Besides the abovementioned techniques,fieldworks help to find out causes of vegetation loss, although they are expensive cost and time consuming. For instance, when studying quality of underground and surface water and depth of water table, the major important variables to consider dieback are samples of trees to obtain detailed information through conducting reflectance spectral in laboratory.
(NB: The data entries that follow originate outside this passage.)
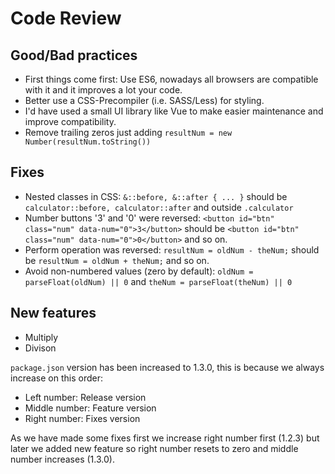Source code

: # Code Review

## Good/Bad practices

- First things come first: Use ES6, nowadays all browsers are compatible with it and it improves a lot your code.
- Better use a CSS-Precompiler (i.e. SASS/Less) for styling.
- I'd have used a small UI library like Vue to make easier maintenance and improve compatibility.
- Remove trailing zeros just adding `resultNum = new Number(resultNum.toString())` 

## Fixes

- Nested classes in CSS: `&::before, &::after { ... }` should be `calculator::before, calculator::after` and outside `.calculator`
- Number buttons '3' and '0' were reversed: `<button id="btn" class="num" data-num="0">3</button>` should be `<button id="btn" class="num" data-num="0">0</button>` and so on.
- Perform operation was reversed: `resultNum = oldNum - theNum;` should be `resultNum = oldNum + theNum;` and so on.
- Avoid non-numbered values (zero by default): `oldNum = parseFloat(oldNum) || 0` and `theNum = parseFloat(theNum) || 0`

## New features

- Multiply
- Divison

`package.json` version has been increased to 1.3.0, this is because we always increase on this order:

- Left number: Release version
- Middle number: Feature version
- Right number: Fixes version

As we have made some fixes first we increase right number first (1.2.3) but later we added new feature so right number resets to zero and middle number increases (1.3.0).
GSI is among powerful tools which can be efficiently used to sense vegetation change over a specified period at low cost and minimum time. Utilizing of spatal 3D and 2D mapas together with analysis of raster data, allows to arrive at a conclusion that the causes for dieback of plants are due to intensive weather condition in June 2001. Lastly, there is a neccesity for further research to obtain detailed information on water table and water quality using hyper-spectral imaging and fiedwork methods.